Chief Scientific Officer TriNetX Needham, Massachusetts, United States
Background: Clinical trials often enroll patient populations that are not representative of the target clinical population. This results in a lack of knowledge about who would benefit from the drug if approved.
Objectives: To evaluate a process that uses multiple real-world data (RWD) sources to generate clinical trial diversity targets to help improve representativeness of trial populations in multiple disease areas.
Methods: Define the Condition of Interest: We first create a clinical phenotype using ICD10 diagnosis code(s) that best represents the disease of interest. Conditions were chosen based on known race and ethnicity (R/E) underrepresentation in clinical trials, including breast cancer, lupus, Alzheimer’s disease, among many others. Explore data sources: We then generate patient counts, stratified by R/E, for each phenotype across data source, including healthcare encounter (TriNetX and IQVIA Ambulatory Electronic Medical Record Database), government surveillance (CDC’s National Health Interview Survey [NHIS], Surveillance, Epidemiology, and End Results Program [SEER]), and published literature. For each data source and each condition, annual prevalence counts and representation by age, sex, race and ethnicity are presented. For each condition, the share of each R/E category is compared across data sources. No imputation for missing R/E values was performed.

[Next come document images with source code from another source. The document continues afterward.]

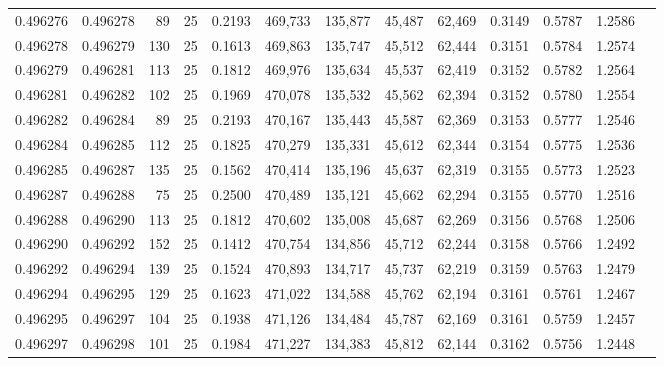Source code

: \begin{tabular}{rrrrrrrrrrrrr}
0.496276 & 0.496278 &    89 &  25 &                                     0.2193 & 469,733 & 135,877 &  45,487 &  62,469 & 0.3149 & 0.5787 & 1.2586 \\
0.496278 & 0.496279 &   130 &  25 &                                     0.1613 & 469,863 & 135,747 &  45,512 &  62,444 & 0.3151 & 0.5784 & 1.2574 \\
0.496279 & 0.496281 &   113 &  25 &                                     0.1812 & 469,976 & 135,634 &  45,537 &  62,419 & 0.3152 & 0.5782 & 1.2564 \\
0.496281 & 0.496282 &   102 &  25 &                                     0.1969 & 470,078 & 135,532 &  45,562 &  62,394 & 0.3152 & 0.5780 & 1.2554 \\
0.496282 & 0.496284 &    89 &  25 &                                     0.2193 & 470,167 & 135,443 &  45,587 &  62,369 & 0.3153 & 0.5777 & 1.2546 \\
0.496284 & 0.496285 &   112 &  25 &                                     0.1825 & 470,279 & 135,331 &  45,612 &  62,344 & 0.3154 & 0.5775 & 1.2536 \\
0.496285 & 0.496287 &   135 &  25 &                                     0.1562 & 470,414 & 135,196 &  45,637 &  62,319 & 0.3155 & 0.5773 & 1.2523 \\
0.496287 & 0.496288 &    75 &  25 &                                     0.2500 & 470,489 & 135,121 &  45,662 &  62,294 & 0.3155 & 0.5770 & 1.2516 \\
0.496288 & 0.496290 &   113 &  25 &                                     0.1812 & 470,602 & 135,008 &  45,687 &  62,269 & 0.3156 & 0.5768 & 1.2506 \\
0.496290 & 0.496292 &   152 &  25 &                                     0.1412 & 470,754 & 134,856 &  45,712 &  62,244 & 0.3158 & 0.5766 & 1.2492 \\
0.496292 & 0.496294 &   139 &  25 &                                     0.1524 & 470,893 & 134,717 &  45,737 &  62,219 & 0.3159 & 0.5763 & 1.2479 \\
0.496294 & 0.496295 &   129 &  25 &                                     0.1623 & 471,022 & 134,588 &  45,762 &  62,194 & 0.3161 & 0.5761 & 1.2467 \\
0.496295 & 0.496297 &   104 &  25 &                                     0.1938 & 471,126 & 134,484 &  45,787 &  62,169 & 0.3161 & 0.5759 & 1.2457 \\
0.496297 & 0.496298 &   101 &  25 &                                     0.1984 & 471,227 & 134,383 &  45,812 &  62,144 & 0.3162 & 0.5756 & 1.2448 \\

\end{tabular}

Results: Four cancers (colon, lung, ovarian, and pancreatic) were available in all four RWD sources and four chronic conditions (asthma, chronic obstructive pulmonary disease, diabetes, and hypertension) were available in the NHIS, both EMRs, and the literature. Each data source had different strengths and weaknesses. NHIS contained complete R/E information but was limited to a subset of more common conditions. Twelve of the 27 (44.4%) conditions explored were reported in the NHIS. EMR data had large sample sizes and high specificity of disease definition, but incomplete R/E data. Less common and rare conditions appear in the EMR data, but Hispanic or Latino patients are underreported in these encounter-based data. Across all sources, the EMRs were the most likely to yield sufficient patient counts; the most robust estimates for cancer-specific conditions in the literature were derived from SEER data.
Conclusions: Based on our experience using this process to support clinical trial diversity plans, we found important differences in R/E distributions by data source, underscoring the importance of exploring multiple data sources for each condition. This presentation will demonstrate several indication-specific examples evaluating diversity within each real-world data source.